**Task details**
Repeat every record exactly, but keep images out of the copy.
Task data START
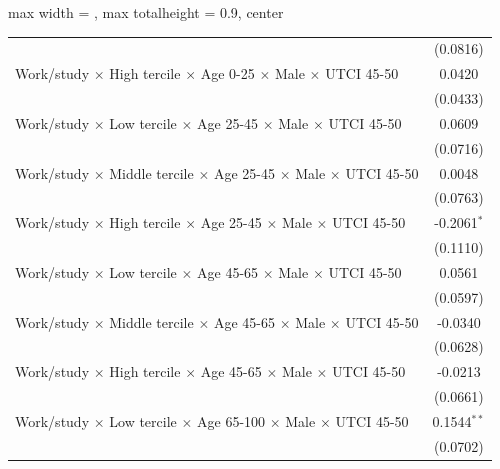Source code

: \begin{table}[htbp]
\begin{adjustbox}{max width = \textwidth, max totalheight = 0.9\textheight, center}
\begin{tabular}{lc}
                                                                                                        & (0.0816)\\   
         Work/study $\times$ High tercile $\times$ Age 0-25 $\times$ Male $\times$ UTCI 45-50           & 0.0420\\   
                                                                                                        & (0.0433)\\   
         Work/study $\times$ Low tercile $\times$ Age 25-45 $\times$ Male $\times$ UTCI 45-50           & 0.0609\\   
                                                                                                        & (0.0716)\\   
         Work/study $\times$ Middle tercile $\times$ Age 25-45 $\times$ Male $\times$ UTCI 45-50        & 0.0048\\   
                                                                                                        & (0.0763)\\   
         Work/study $\times$ High tercile $\times$ Age 25-45 $\times$ Male $\times$ UTCI 45-50          & -0.2061$^{*}$\\   
                                                                                                        & (0.1110)\\   
         Work/study $\times$ Low tercile $\times$ Age 45-65 $\times$ Male $\times$ UTCI 45-50           & 0.0561\\   
                                                                                                        & (0.0597)\\   
         Work/study $\times$ Middle tercile $\times$ Age 45-65 $\times$ Male $\times$ UTCI 45-50        & -0.0340\\   
                                                                                                        & (0.0628)\\   
         Work/study $\times$ High tercile $\times$ Age 45-65 $\times$ Male $\times$ UTCI 45-50          & -0.0213\\   
                                                                                                        & (0.0661)\\   
         Work/study $\times$ Low tercile $\times$ Age 65-100 $\times$ Male $\times$ UTCI 45-50          & 0.1544$^{**}$\\   
                                                                                                        & (0.0702)\\   

\end{tabular}
\end{adjustbox}
\end{table}
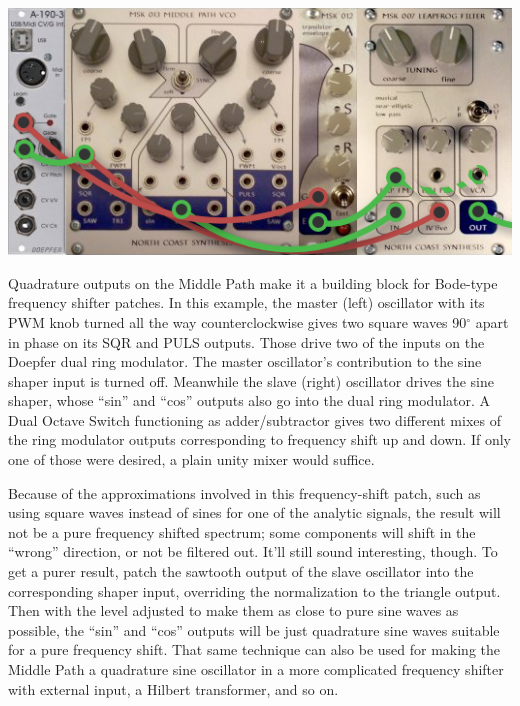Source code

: \nopagebreak\noindent
{\hspace*{\fill}\includegraphics[scale=0.4]{mp-patch4.png}\hspace*{\fill}\par} 

Quadrature outputs on the Middle Path make it a building block for
Bode-type frequency shifter patches.  In this example, the master (left)
oscillator with its PWM knob turned all the way counterclockwise gives two
square waves 90$^\circ$ apart in phase on its SQR and PULS outputs.  Those drive
two of the inputs on the Doepfer dual ring modulator.  The master
oscillator's contribution to the sine shaper input is turned off.  Meanwhile
the slave (right) oscillator drives the sine shaper, whose ``sin'' and
``cos'' outputs also go into the dual ring modulator.  A Dual Octave Switch
functioning as adder/subtractor gives two different mixes of the ring
modulator outputs corresponding to frequency shift up and down.  If only one
of those were desired, a plain unity mixer would suffice.

Because of the approximations involved in this frequency-shift patch, such
as using square waves instead of sines for one of the analytic signals, the
result will not be a pure frequency shifted spectrum; some components will
shift in the ``wrong'' direction, or not be filtered out.  It'll still sound
interesting, though.  To get a purer result, patch the sawtooth output of
the slave oscillator into the corresponding shaper input, overriding the
normalization to the triangle output.  Then with the level adjusted to make
them as close to pure sine waves as possible, the ``sin'' and ``cos''
outputs will be just quadrature sine waves suitable for a pure frequency
shift.  That same technique can also be used for making the Middle Path a
quadrature sine oscillator in a more complicated frequency shifter
with external input, a Hilbert transformer, and so on.

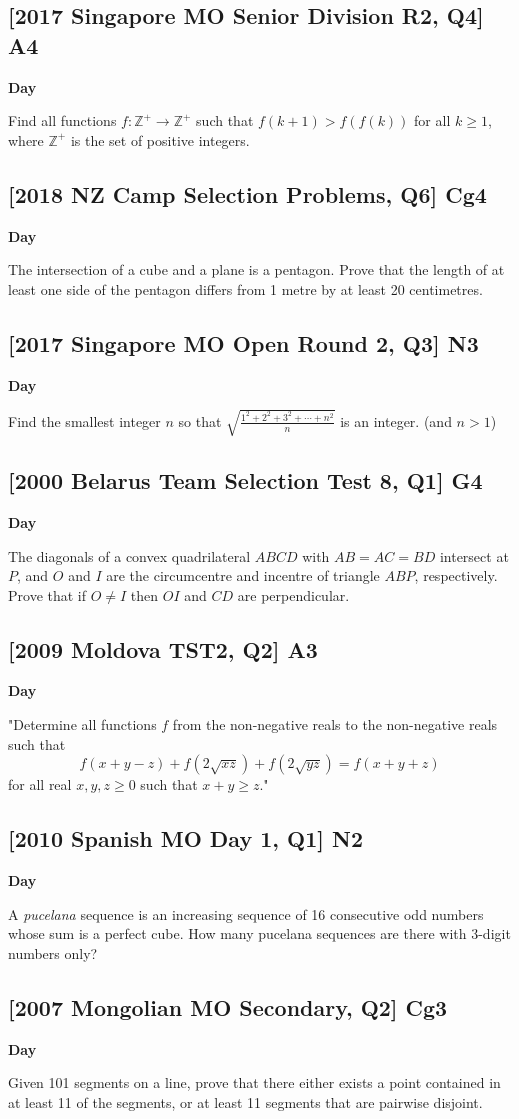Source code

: \documentclass[10pt]{article}
\newcommand{\themonth}{March}
\newcommand{\theyear}{2019}
\newcounter{day}
\newcounter{solution}
\newcounter{datenumber}
\newcommand{\problem}[4][0]{
	\newpage
	\subsection{[#3] \space #2} \hfill 
	{\large\textbf{Day \arabic{day}}} %
	\begin{flushleft} #4 \end{flushleft}
	\vspace{1em}
	\addtocounter{day}{1}
	\addtocounter{datenumber}{1}
	\setcounter{solution}{1}
}
\begin{document}
\problem[88]{A4}{2017 Singapore MO Senior Division R2, Q4}{Find all functions $f : \mathbb{Z}^{+} \to \mathbb{Z}^{+}$ such that $f(k+1) > f(f(k))$ for all $k \geq 1$, where $\mathbb{Z}^{+}$ is the set of positive integers. }

\problem[89]{Cg4}{2018 NZ Camp Selection Problems, Q6}{The intersection of a cube and a plane is a pentagon. Prove that the length of at least one side of the pentagon differs from 1 metre by at least 20 centimetres. }

\problem[90]{N3}{2017 Singapore MO Open Round 2, Q3}{Find the smallest integer $n$ so that $\sqrt{\frac{1^2+2^2+3^2+ \cdots + n^2}{n}}$ is an integer. (and $n > 1$)}

\problem[91]{G4}{2000 Belarus Team Selection Test 8, Q1}{The diagonals of a convex quadrilateral \(ABCD\) with \(AB = AC = BD\) intersect at \(P\), and \(O\) and \(I\) are the circumcentre and incentre of triangle \(ABP\), respectively. Prove that if \(O \neq I\) then \(OI\) and \(CD\) are perpendicular.}

\problem[92]{A3}{2009 Moldova TST2, Q2}{"Determine all functions \(f\) from the non-negative reals to the non-negative reals such that
	\[f\left(x+y-z\right) + f\left(2\sqrt{xz}\right) + f\left(2\sqrt{yz}\right) = f\left(x+y+z\right)\]
	for all real \(x,y,z \geq 0\) such that \(x + y \geq z\)."}

\problem[93]{N2}{2010 Spanish MO Day 1, Q1}{A \textit{pucelana} sequence is an increasing sequence of 16 consecutive odd numbers whose sum is a perfect cube. How many pucelana sequences are there with 3-digit numbers only?}

\problem[94]{Cg3}{2007 Mongolian MO Secondary, Q2}{Given 101 segments on a line, prove that there either exists a point contained in at least 11 of the segments, or at least 11 segments that are pairwise disjoint.}
\end{document}
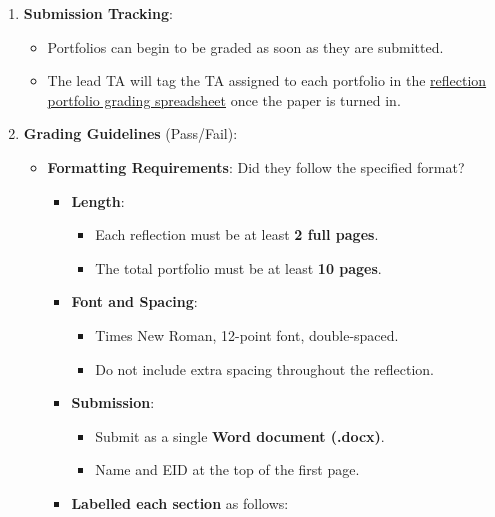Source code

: \documentclass[
]{article}
\providecommand{\tightlist}{%
  \setlength{\itemsep}{0pt}\setlength{\parskip}{0pt}}
\begin{document}
\begin{enumerate}
\def\labelenumi{\arabic{enumi}.}
\item
  \textbf{Submission Tracking}:

  \begin{itemize}
  \tightlist
  \item
    Portfolios can begin to be graded as soon as they are submitted.\\
  \item
    The lead TA will tag the TA assigned to each portfolio in the \href{https://docs.google.com/spreadsheets/d/1tOP3nKaxPEMGZprCt2eqzTt-4ICCyVoQgQQBqT2EKrE/edit?gid=1778739291\#gid=1778739291}{reflection portfolio grading spreadsheet} once the paper is turned in.
  \end{itemize}
\item
  \textbf{Grading Guidelines} (Pass/Fail):

  \begin{itemize}
  \tightlist
  \item
    \textbf{Formatting Requirements}: Did they follow the specified format?

    \begin{itemize}
    \tightlist
    \item
      \textbf{Length}:

      \begin{itemize}
      \tightlist
      \item
        Each reflection must be at least \textbf{2 full pages}.\\
      \item
        The total portfolio must be at least \textbf{10 pages}.\\
      \end{itemize}
    \item
      \textbf{Font and Spacing}:

      \begin{itemize}
      \tightlist
      \item
        Times New Roman, 12-point font, double-spaced.\\
      \item
        Do not include extra spacing throughout the reflection.\\
      \end{itemize}
    \item
      \textbf{Submission}:

      \begin{itemize}
      \tightlist
      \item
        Submit as a single \textbf{Word document (.docx)}.\\
      \item
        Name and EID at the top of the first page.\\
      \end{itemize}
    \item
      \textbf{Labelled each section} as follows:


\end{itemize}
\end{itemize}
\end{enumerate}
\end{document}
Task data END
**Result for this exercise**
Source code

: \begin{table}[htbp]
\begin{adjustbox}{max width = \textwidth, max totalheight = 0.9\textheight, center}
\begin{tabular}{lc}
                                                                                                        & (0.0816)\\   
         Work/study $\times$ High tercile $\times$ Age 0-25 $\times$ Male $\times$ UTCI 45-50           & 0.0420\\   
                                                                                                        & (0.0433)\\   
         Work/study $\times$ Low tercile $\times$ Age 25-45 $\times$ Male $\times$ UTCI 45-50           & 0.0609\\   
                                                                                                        & (0.0716)\\   
         Work/study $\times$ Middle tercile $\times$ Age 25-45 $\times$ Male $\times$ UTCI 45-50        & 0.0048\\   
                                                                                                        & (0.0763)\\   
         Work/study $\times$ High tercile $\times$ Age 25-45 $\times$ Male $\times$ UTCI 45-50          & -0.2061$^{*}$\\   
                                                                                                        & (0.1110)\\   
         Work/study $\times$ Low tercile $\times$ Age 45-65 $\times$ Male $\times$ UTCI 45-50           & 0.0561\\   
                                                                                                        & (0.0597)\\   
         Work/study $\times$ Middle tercile $\times$ Age 45-65 $\times$ Male $\times$ UTCI 45-50        & -0.0340\\   
                                                                                                        & (0.0628)\\   
         Work/study $\times$ High tercile $\times$ Age 45-65 $\times$ Male $\times$ UTCI 45-50          & -0.0213\\   
                                                                                                        & (0.0661)\\   
         Work/study $\times$ Low tercile $\times$ Age 65-100 $\times$ Male $\times$ UTCI 45-50          & 0.1544$^{**}$\\   
                                                                                                        & (0.0702)\\   

\end{tabular}
\end{adjustbox}
\end{table}
Source code

: \nopagebreak\noindent
{\hspace*{\fill}\includegraphics[scale=0.4]{mp-patch4.png}\hspace*{\fill}\par} 

Quadrature outputs on the Middle Path make it a building block for
Bode-type frequency shifter patches.  In this example, the master (left)
oscillator with its PWM knob turned all the way counterclockwise gives two
square waves 90$^\circ$ apart in phase on its SQR and PULS outputs.  Those drive
two of the inputs on the Doepfer dual ring modulator.  The master
oscillator's contribution to the sine shaper input is turned off.  Meanwhile
the slave (right) oscillator drives the sine shaper, whose ``sin'' and
``cos'' outputs also go into the dual ring modulator.  A Dual Octave Switch
functioning as adder/subtractor gives two different mixes of the ring
modulator outputs corresponding to frequency shift up and down.  If only one
of those were desired, a plain unity mixer would suffice.

Because of the approximations involved in this frequency-shift patch, such
as using square waves instead of sines for one of the analytic signals, the
result will not be a pure frequency shifted spectrum; some components will
shift in the ``wrong'' direction, or not be filtered out.  It'll still sound
interesting, though.  To get a purer result, patch the sawtooth output of
the slave oscillator into the corresponding shaper input, overriding the
normalization to the triangle output.  Then with the level adjusted to make
them as close to pure sine waves as possible, the ``sin'' and ``cos''
outputs will be just quadrature sine waves suitable for a pure frequency
shift.  That same technique can also be used for making the Middle Path a
quadrature sine oscillator in a more complicated frequency shifter
with external input, a Hilbert transformer, and so on.

Source code

: \documentclass[10pt]{article}
\newcommand{\themonth}{March}
\newcommand{\theyear}{2019}
\newcounter{day}
\newcounter{solution}
\newcounter{datenumber}
\newcommand{\problem}[4][0]{
	\newpage
	\subsection{[#3] \space #2} \hfill 
	{\large\textbf{Day \arabic{day}}} %
	\begin{flushleft} #4 \end{flushleft}
	\vspace{1em}
	\addtocounter{day}{1}
	\addtocounter{datenumber}{1}
	\setcounter{solution}{1}
}
\begin{document}
\problem[88]{A4}{2017 Singapore MO Senior Division R2, Q4}{Find all functions $f : \mathbb{Z}^{+} \to \mathbb{Z}^{+}$ such that $f(k+1) > f(f(k))$ for all $k \geq 1$, where $\mathbb{Z}^{+}$ is the set of positive integers. }

\problem[89]{Cg4}{2018 NZ Camp Selection Problems, Q6}{The intersection of a cube and a plane is a pentagon. Prove that the length of at least one side of the pentagon differs from 1 metre by at least 20 centimetres. }

\problem[90]{N3}{2017 Singapore MO Open Round 2, Q3}{Find the smallest integer $n$ so that $\sqrt{\frac{1^2+2^2+3^2+ \cdots + n^2}{n}}$ is an integer. (and $n > 1$)}

\problem[91]{G4}{2000 Belarus Team Selection Test 8, Q1}{The diagonals of a convex quadrilateral \(ABCD\) with \(AB = AC = BD\) intersect at \(P\), and \(O\) and \(I\) are the circumcentre and incentre of triangle \(ABP\), respectively. Prove that if \(O \neq I\) then \(OI\) and \(CD\) are perpendicular.}

\problem[92]{A3}{2009 Moldova TST2, Q2}{"Determine all functions \(f\) from the non-negative reals to the non-negative reals such that
	\[f\left(x+y-z\right) + f\left(2\sqrt{xz}\right) + f\left(2\sqrt{yz}\right) = f\left(x+y+z\right)\]
	for all real \(x,y,z \geq 0\) such that \(x + y \geq z\)."}

\problem[93]{N2}{2010 Spanish MO Day 1, Q1}{A \textit{pucelana} sequence is an increasing sequence of 16 consecutive odd numbers whose sum is a perfect cube. How many pucelana sequences are there with 3-digit numbers only?}

\problem[94]{Cg3}{2007 Mongolian MO Secondary, Q2}{Given 101 segments on a line, prove that there either exists a point contained in at least 11 of the segments, or at least 11 segments that are pairwise disjoint.}
\end{document}
Source code

: \documentclass[
]{article}
\providecommand{\tightlist}{%
  \setlength{\itemsep}{0pt}\setlength{\parskip}{0pt}}
\begin{document}
\begin{enumerate}
\def\labelenumi{\arabic{enumi}.}
\item
  \textbf{Submission Tracking}:

  \begin{itemize}
  \tightlist
  \item
    Portfolios can begin to be graded as soon as they are submitted.\\
  \item
    The lead TA will tag the TA assigned to each portfolio in the \href{https://docs.google.com/spreadsheets/d/1tOP3nKaxPEMGZprCt2eqzTt-4ICCyVoQgQQBqT2EKrE/edit?gid=1778739291\#gid=1778739291}{reflection portfolio grading spreadsheet} once the paper is turned in.
  \end{itemize}
\item
  \textbf{Grading Guidelines} (Pass/Fail):

  \begin{itemize}
  \tightlist
  \item
    \textbf{Formatting Requirements}: Did they follow the specified format?

    \begin{itemize}
    \tightlist
    \item
      \textbf{Length}:

      \begin{itemize}
      \tightlist
      \item
        Each reflection must be at least \textbf{2 full pages}.\\
      \item
        The total portfolio must be at least \textbf{10 pages}.\\
      \end{itemize}
    \item
      \textbf{Font and Spacing}:

      \begin{itemize}
      \tightlist
      \item
        Times New Roman, 12-point font, double-spaced.\\
      \item
        Do not include extra spacing throughout the reflection.\\
      \end{itemize}
    \item
      \textbf{Submission}:

      \begin{itemize}
      \tightlist
      \item
        Submit as a single \textbf{Word document (.docx)}.\\
      \item
        Name and EID at the top of the first page.\\
      \end{itemize}
    \item
      \textbf{Labelled each section} as follows:


\end{itemize}
\end{itemize}
\end{enumerate}
\end{document}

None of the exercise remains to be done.